Maneuvering to form the 49th Italian government since World War II will begin in earnest this week with consultations between President Francesco Cossiga and leaders of more than a dozen political parties represented in the Italian Parliament.

There seems little chance Cossiga will ask De Mita to form a new government and no chance that he would ask someone else to try before the Bush visit: No one wants to have to present Bush with both a caretaker prime minister and a prime minister-designate.

Amid an unprecedented wave of national development that has carried their country to the front ranks of the world’s industrial powers, Italians increasingly tell pollsters that they are embarrassed and fed up with a political system that seems wedded to instability. De Mita, a 61-year-old Christian Democrat, took power last year hoping to remain in office until scheduled elections in 1992. He lasted 13 months, and even that is longer than the average life span of an Italian government in the last 40 years.

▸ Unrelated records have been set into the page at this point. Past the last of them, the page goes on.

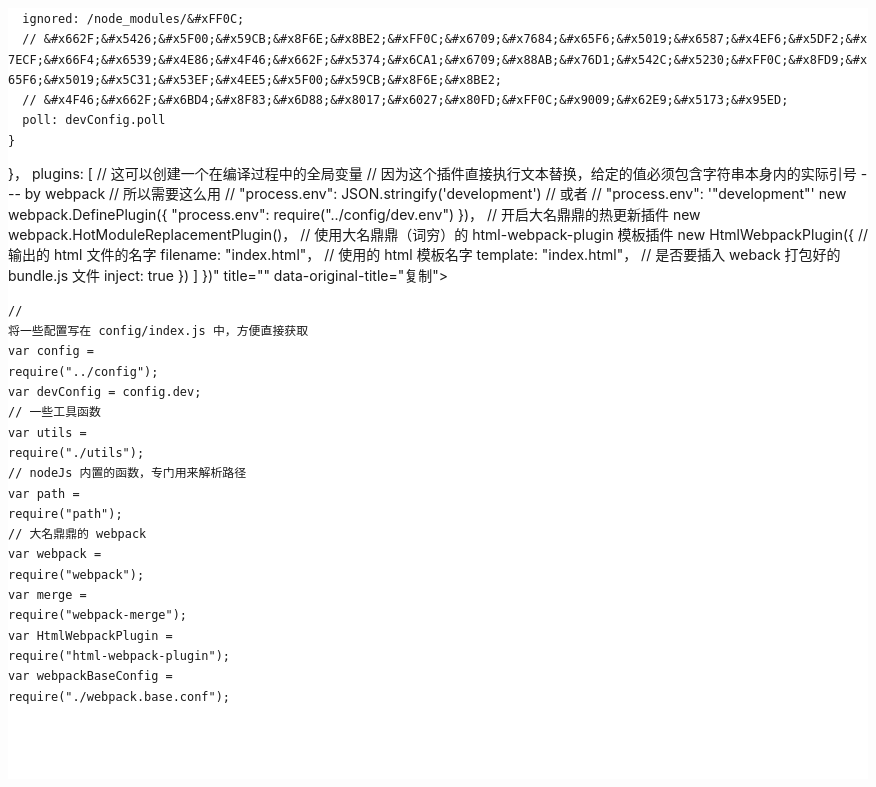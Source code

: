       ignored: /node_modules/&#xFF0C;
      // &#x662F;&#x5426;&#x5F00;&#x59CB;&#x8F6E;&#x8BE2;&#xFF0C;&#x6709;&#x7684;&#x65F6;&#x5019;&#x6587;&#x4EF6;&#x5DF2;&#x7ECF;&#x66F4;&#x6539;&#x4E86;&#x4F46;&#x662F;&#x5374;&#x6CA1;&#x6709;&#x88AB;&#x76D1;&#x542C;&#x5230;&#xFF0C;&#x8FD9;&#x65F6;&#x5019;&#x5C31;&#x53EF;&#x4EE5;&#x5F00;&#x59CB;&#x8F6E;&#x8BE2;
      // &#x4F46;&#x662F;&#x6BD4;&#x8F83;&#x6D88;&#x8017;&#x6027;&#x80FD;&#xFF0C;&#x9009;&#x62E9;&#x5173;&#x95ED;
      poll: devConfig.poll
    }
  }&#xFF0C;
  plugins: [
    // &#x8FD9;&#x53EF;&#x4EE5;&#x521B;&#x5EFA;&#x4E00;&#x4E2A;&#x5728;&#x7F16;&#x8BD1;&#x8FC7;&#x7A0B;&#x4E2D;&#x7684;&#x5168;&#x5C40;&#x53D8;&#x91CF;
    // &#x56E0;&#x4E3A;&#x8FD9;&#x4E2A;&#x63D2;&#x4EF6;&#x76F4;&#x63A5;&#x6267;&#x884C;&#x6587;&#x672C;&#x66FF;&#x6362;&#xFF0C;&#x7ED9;&#x5B9A;&#x7684;&#x503C;&#x5FC5;&#x987B;&#x5305;&#x542B;&#x5B57;&#x7B26;&#x4E32;&#x672C;&#x8EAB;&#x5185;&#x7684;&#x5B9E;&#x9645;&#x5F15;&#x53F7; --- by webpack
    // &#x6240;&#x4EE5;&#x9700;&#x8981;&#x8FD9;&#x4E48;&#x7528;
    // &quot;process.env&quot;: JSON.stringify(&apos;development&apos;)
    // &#x6216;&#x8005;
    // &quot;process.env&quot;: &apos;&quot;development&quot;&apos;
    new webpack.DefinePlugin({
      &quot;process.env&quot;: require(&quot;../config/dev.env&quot;)
    })&#xFF0C;
    // &#x5F00;&#x542F;&#x5927;&#x540D;&#x9F0E;&#x9F0E;&#x7684;&#x70ED;&#x66F4;&#x65B0;&#x63D2;&#x4EF6;
    new webpack.HotModuleReplacementPlugin()&#xFF0C;
    // &#x4F7F;&#x7528;&#x5927;&#x540D;&#x9F0E;&#x9F0E;&#xFF08;&#x8BCD;&#x7A77;&#xFF09;&#x7684; html-webpack-plugin &#x6A21;&#x677F;&#x63D2;&#x4EF6;
    new HtmlWebpackPlugin({
      // &#x8F93;&#x51FA;&#x7684; html &#x6587;&#x4EF6;&#x7684;&#x540D;&#x5B57;
      filename: &quot;index.html&quot;&#xFF0C;
      // &#x4F7F;&#x7528;&#x7684; html &#x6A21;&#x677F;&#x540D;&#x5B57;
      template: &quot;index.html&quot;&#xFF0C;
      // &#x662F;&#x5426;&#x8981;&#x63D2;&#x5165; weback &#x6253;&#x5305;&#x597D;&#x7684; bundle.js &#x6587;&#x4EF6;
      inject: true
    })
  ]
})" title="" data-original-title="&#x590D;&#x5236;"></span> <span type="button" class="saveToNote code-tool" data-toggle="tooltip" data-placement="top" title="" data-original-title="&#x653E;&#x8FDB;&#x7B14;&#x8BB0;"></span></div></div><pre class="javascript hljs"><code class="javascript"><span class="hljs-comment">// &#x5C06;&#x4E00;&#x4E9B;&#x914D;&#x7F6E;&#x5199;&#x5728; config/index.js &#x4E2D;&#xFF0C;&#x65B9;&#x4FBF;&#x76F4;&#x63A5;&#x83B7;&#x53D6;</span>
<span class="hljs-keyword">var</span> config = <span class="hljs-built_in">require</span>(<span class="hljs-string">&quot;../config&quot;</span>);
<span class="hljs-keyword">var</span> devConfig = config.dev;
<span class="hljs-comment">// &#x4E00;&#x4E9B;&#x5DE5;&#x5177;&#x51FD;&#x6570;</span>
<span class="hljs-keyword">var</span> utils = <span class="hljs-built_in">require</span>(<span class="hljs-string">&quot;./utils&quot;</span>);
<span class="hljs-comment">// nodeJs &#x5185;&#x7F6E;&#x7684;&#x51FD;&#x6570;&#xFF0C;&#x4E13;&#x95E8;&#x7528;&#x6765;&#x89E3;&#x6790;&#x8DEF;&#x5F84;</span>
<span class="hljs-keyword">var</span> path = <span class="hljs-built_in">require</span>(<span class="hljs-string">&quot;path&quot;</span>);
<span class="hljs-comment">// &#x5927;&#x540D;&#x9F0E;&#x9F0E;&#x7684; webpack</span>
<span class="hljs-keyword">var</span> webpack = <span class="hljs-built_in">require</span>(<span class="hljs-string">&quot;webpack&quot;</span>);
<span class="hljs-keyword">var</span> merge = <span class="hljs-built_in">require</span>(<span class="hljs-string">&quot;webpack-merge&quot;</span>);
<span class="hljs-keyword">var</span> HtmlWebpackPlugin = <span class="hljs-built_in">require</span>(<span class="hljs-string">&quot;html-webpack-plugin&quot;</span>);
<span class="hljs-keyword">var</span> webpackBaseConfig = <span class="hljs-built_in">require</span>(<span class="hljs-string">&quot;./webpack.base.conf&quot;</span>);
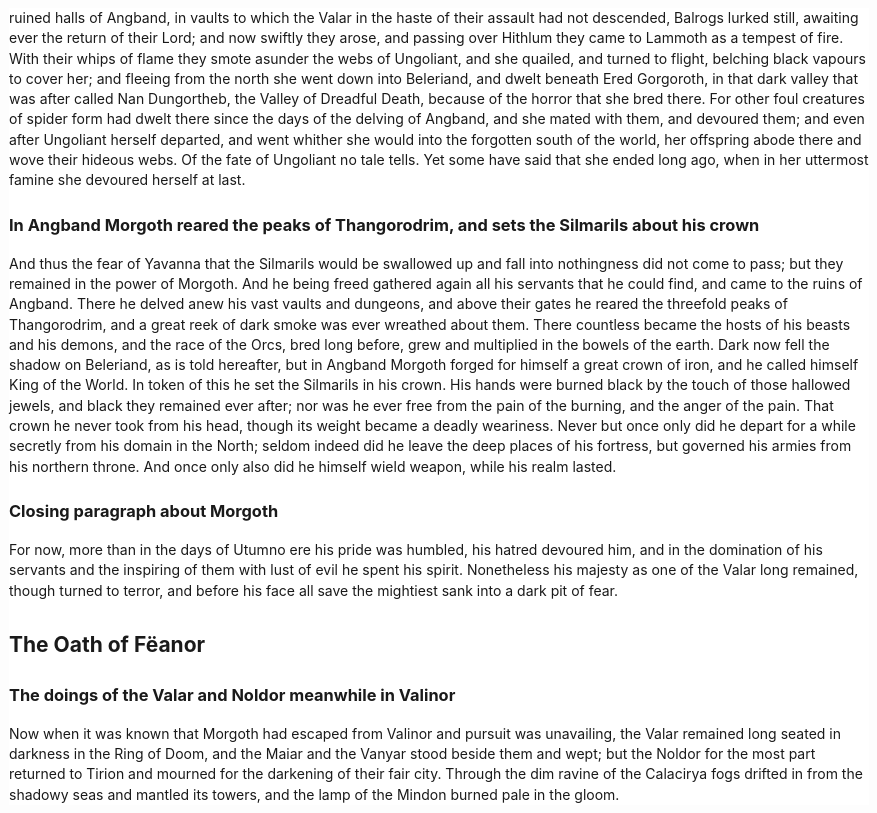 ruined halls of Angband, in vaults to which the Valar in the haste of their
assault had not descended, Balrogs lurked still, awaiting ever the return of
their Lord; and now swiftly they arose, and passing over Hithlum they came to
Lammoth as a tempest of fire. With their whips of flame they smote asunder the
webs of Ungoliant, and she quailed, and turned to flight, belching black
vapours to cover her; and fleeing from the north she went down into Beleriand,
and dwelt beneath Ered Gorgoroth, in that dark valley that was after called Nan
Dungortheb, the Valley of Dreadful Death, because of the horror that she bred
there. For other foul creatures of spider form had dwelt there since the days
of the delving of Angband, and she mated with them, and devoured them; and even
after Ungoliant herself departed, and went whither she would into the forgotten
south of the world, her offspring abode there and wove their hideous webs. Of
the fate of Ungoliant no tale tells. Yet some have said that she ended long
ago, when in her uttermost famine she devoured herself at last.

### In Angband Morgoth reared the peaks of Thangorodrim, and sets the Silmarils about his crown
And thus the fear of Yavanna that the Silmarils would be swallowed up and fall
into nothingness did not come to pass; but they remained in the power of
Morgoth. And he being freed gathered again all his servants that he could find,
and came to the ruins of Angband. There he delved anew his vast vaults and
dungeons, and above their gates he reared the threefold peaks of Thangorodrim,
and a great reek of dark smoke was ever wreathed about them. There countless
became the hosts of his beasts and his demons, and the race of the Orcs, bred
long before, grew and multiplied in the bowels of the earth. Dark now fell the
shadow on Beleriand, as is told hereafter, but in Angband Morgoth forged for
himself a great crown of iron, and he called himself King of the World. In
token of this he set the Silmarils in his crown. His hands were burned black by
the touch of those hallowed jewels, and black they remained ever after; nor was
he ever free from the pain of the burning, and the anger of the pain. That
crown he never took from his head, though its weight became a deadly weariness.
Never but once only did he depart for a while secretly from his domain in the
North; seldom indeed did he leave the deep places of his fortress, but governed
his armies from his northern throne. And once only also did he himself wield
weapon, while his realm lasted.

### Closing paragraph about Morgoth
For now, more than in the days of Utumno ere his pride was humbled, his hatred
devoured him, and in the domination of his servants and the inspiring of them
with lust of evil he spent his spirit. Nonetheless his majesty as one of the
Valar long remained, though turned to terror, and before his face all save the
mightiest sank into a dark pit of fear.

## The Oath of Fëanor

### The doings of the Valar and Noldor meanwhile in Valinor
Now when it was known that Morgoth had escaped from Valinor and pursuit was
unavailing, the Valar remained long seated in darkness in the Ring of Doom, and
the Maiar and the Vanyar stood beside them and wept; but the Noldor for the
most part returned to Tirion and mourned for the darkening of their fair city.
Through the dim ravine of the Calacirya fogs drifted in from the shadowy seas
and mantled its towers, and the lamp of the Mindon burned pale in the gloom.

“We have reached the lowest point in a long history, filled with ambushes, daggers and poison, which does not serve Italy well in preparing for a new Europe,” commentator Eugenio Scalfari noted Saturday. “The united Europe of 1992 is getting closer, but, with sovereign foolhardiness, we are moving in the opposite direction. Between the Alps and the Pyramids, we have, unfortunately, chosen Beirut as our model.”

Under De Mita, long-promised reforms to modernize the political system died aborning. So, too, was his five-party coalition unable to effectively reduce a government deficit projected at $90 billion.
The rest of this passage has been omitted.